Devo rivedere tutte le mie teorie sulla vita eterna….già …perché se a 80 anni suonati Roy Owen Haynes si permette di danzare sui tamburi in questa maniera …allora mi sa che la fontana di un’eterna giovinezza suggerita dal titolo non è solamente fumo negli occhi rifilatoci da qualche estemporaneo guru della new age.
Registrato rigorosamente live in due serate tenute il 4 e 5 dicembre 2002 a New York e precisamente nel mitico Birdland, questo disco è un viaggio attraverso il pentagramma e le note di quello che viene definito “Il più grande batterista vivente”.

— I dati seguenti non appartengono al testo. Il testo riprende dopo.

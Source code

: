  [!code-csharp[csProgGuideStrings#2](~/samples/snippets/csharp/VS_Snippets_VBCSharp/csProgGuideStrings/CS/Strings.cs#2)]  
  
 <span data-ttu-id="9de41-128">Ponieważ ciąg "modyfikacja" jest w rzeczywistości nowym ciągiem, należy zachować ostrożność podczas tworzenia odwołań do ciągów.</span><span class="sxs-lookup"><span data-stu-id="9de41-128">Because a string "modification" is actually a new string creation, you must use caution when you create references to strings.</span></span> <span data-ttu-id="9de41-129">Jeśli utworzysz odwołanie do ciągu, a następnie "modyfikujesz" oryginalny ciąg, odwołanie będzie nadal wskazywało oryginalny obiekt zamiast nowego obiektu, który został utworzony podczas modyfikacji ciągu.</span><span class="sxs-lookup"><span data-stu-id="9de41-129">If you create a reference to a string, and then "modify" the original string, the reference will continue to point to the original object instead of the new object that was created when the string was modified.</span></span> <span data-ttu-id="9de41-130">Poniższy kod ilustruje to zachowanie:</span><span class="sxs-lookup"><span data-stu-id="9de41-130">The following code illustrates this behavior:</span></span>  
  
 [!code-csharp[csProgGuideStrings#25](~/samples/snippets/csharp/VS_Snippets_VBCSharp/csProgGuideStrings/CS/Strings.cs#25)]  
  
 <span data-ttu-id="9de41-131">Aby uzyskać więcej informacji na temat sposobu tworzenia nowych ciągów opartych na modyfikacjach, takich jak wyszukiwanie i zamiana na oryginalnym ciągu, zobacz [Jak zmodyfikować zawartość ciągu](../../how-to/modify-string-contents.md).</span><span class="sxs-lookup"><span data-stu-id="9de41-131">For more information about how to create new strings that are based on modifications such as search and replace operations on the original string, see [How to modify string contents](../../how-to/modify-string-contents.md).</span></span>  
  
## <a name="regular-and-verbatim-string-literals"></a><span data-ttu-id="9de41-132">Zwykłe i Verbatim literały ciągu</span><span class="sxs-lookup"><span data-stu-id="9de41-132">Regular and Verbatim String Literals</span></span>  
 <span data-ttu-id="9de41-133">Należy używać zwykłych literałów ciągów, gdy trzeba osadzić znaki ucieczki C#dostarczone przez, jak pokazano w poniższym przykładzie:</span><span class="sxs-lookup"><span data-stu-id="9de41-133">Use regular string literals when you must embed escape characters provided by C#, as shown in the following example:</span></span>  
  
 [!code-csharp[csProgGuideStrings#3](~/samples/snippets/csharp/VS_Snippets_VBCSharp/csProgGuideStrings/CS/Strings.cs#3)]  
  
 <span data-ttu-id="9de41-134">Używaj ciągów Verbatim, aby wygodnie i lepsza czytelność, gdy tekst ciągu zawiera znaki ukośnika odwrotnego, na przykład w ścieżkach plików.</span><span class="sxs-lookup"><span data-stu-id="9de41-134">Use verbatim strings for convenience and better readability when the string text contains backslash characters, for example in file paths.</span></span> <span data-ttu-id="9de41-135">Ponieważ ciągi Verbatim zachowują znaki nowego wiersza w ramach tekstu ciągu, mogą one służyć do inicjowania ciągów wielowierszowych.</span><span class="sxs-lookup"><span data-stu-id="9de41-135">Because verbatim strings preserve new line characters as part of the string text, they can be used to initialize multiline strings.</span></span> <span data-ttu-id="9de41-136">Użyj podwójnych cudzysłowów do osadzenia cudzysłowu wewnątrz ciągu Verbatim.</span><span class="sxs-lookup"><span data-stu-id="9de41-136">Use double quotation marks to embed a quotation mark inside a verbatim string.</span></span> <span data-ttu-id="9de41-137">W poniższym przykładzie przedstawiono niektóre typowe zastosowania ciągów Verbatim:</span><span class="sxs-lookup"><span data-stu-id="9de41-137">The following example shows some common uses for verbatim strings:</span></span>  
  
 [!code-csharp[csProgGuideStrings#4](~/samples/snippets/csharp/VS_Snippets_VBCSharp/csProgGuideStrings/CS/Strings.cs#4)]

John Coltrane, Stan Getz, Sarah Vaughan, Chick Corea, Charlie Parker, Thelonious Monk sono una infinitesimale parte degli artisti (..per chi non lo sapesse stiamo parlando di Jazz) con i quali Haynes ha diviso gioie e dolori di un’epoca storica ed irripetibile, mistica e sanguigna al tempo stesso.
La band che lo accompagna è semplicemente perfetta, fenomenale il lavoro di cesellatura in pezzi come “Inner Trust” dall’ omonimo disco del pianista David Kikoski o l’espressività raggiunta in “Summer night”, sembra proprio di gustare le risate, i rumori di fondo, i profumi di una cena tra amici di vecchia data in una dolce sera d’estate.
Il mito di Monk torna a farci capolino in tre dei nove pezzi, coppa Volpi (per rimanere in tema festivaliero) per la miglior interpretazione a “Trinkle Tinkle” che si avvale di una debordante quanto puntuale performance di Strickland.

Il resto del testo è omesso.